SÜLEYMAN SENCER AYATA (Devamla) - Başkan her gün onun hayatını her yönüyle etkileyen kararları alacak ama yere göğe sığdıramadığınız o milletin ferdi, hayatı boyunca sadece 8-10 kere bir başkan için iyidir ya da kötüdür diyebilecek.
Şimdi, arkadaşlar, bu yapılan şudur: Dünya bir taraftan temsilî demokrasiyi yeterli bulmayıp katılımcı demokrasiye hatta doğrudan demokrasiye gitmeye çalışırken Türkiye gizli otoriterliğe doğru yelken mi açacak, sorum budur.

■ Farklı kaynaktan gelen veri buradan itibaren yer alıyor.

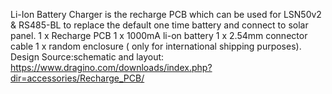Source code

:Li-Ion Battery Charger is the recharge PCB which can be used for LSN50v2 & RS485-BL to replace the default one time battery and connect to solar panel.
1 x Recharge PCB
1 x 1000mA li-on battery
1 x 2.54mm connector cable
1 x random enclosure ( only for international shipping purposes).
Design Source:schematic and layout: https://www.dragino.com/downloads/index.php?dir=accessories/Recharge_PCB/
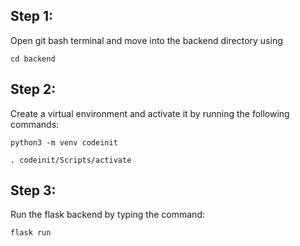 ## Step 1:

Open git bash terminal and move into the backend directory using

`cd backend`

## Step 2:

Create a virtual environment and activate it by running the following commands:

`python3 -m venv codeinit`

`. codeinit/Scripts/activate`

## Step 3:

Run the flask backend by typing the command:

`flask run`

Şimdi, değerli arkadaşlarım, sonuç olarak şunu söyleyeceğim: Sorunlarımız çok, kronik istikrarsızlık yaşıyoruz ama bunun kaynağı parlamenter rejim değil, gücün zaten tek bir odakta toplanmış olması neticesinde iktidarın sorun çözme kapasitesinin alabildiğine düşük olmasıdır. Türkiye daha on yıl önce kendini demokratik ülkelerle kıyaslıyordu. Önümüzdeki soru şu: Şimdi biz dünyaya sicilimizi "örtülü otoriterlik, örtülü diktatörlük" olarak mı kaydettireceğiz?
Saygılar sunarım. (CHP sıralarından alkışlar)
BAŞKAN - Teşekkür ederim Sayın Ayata.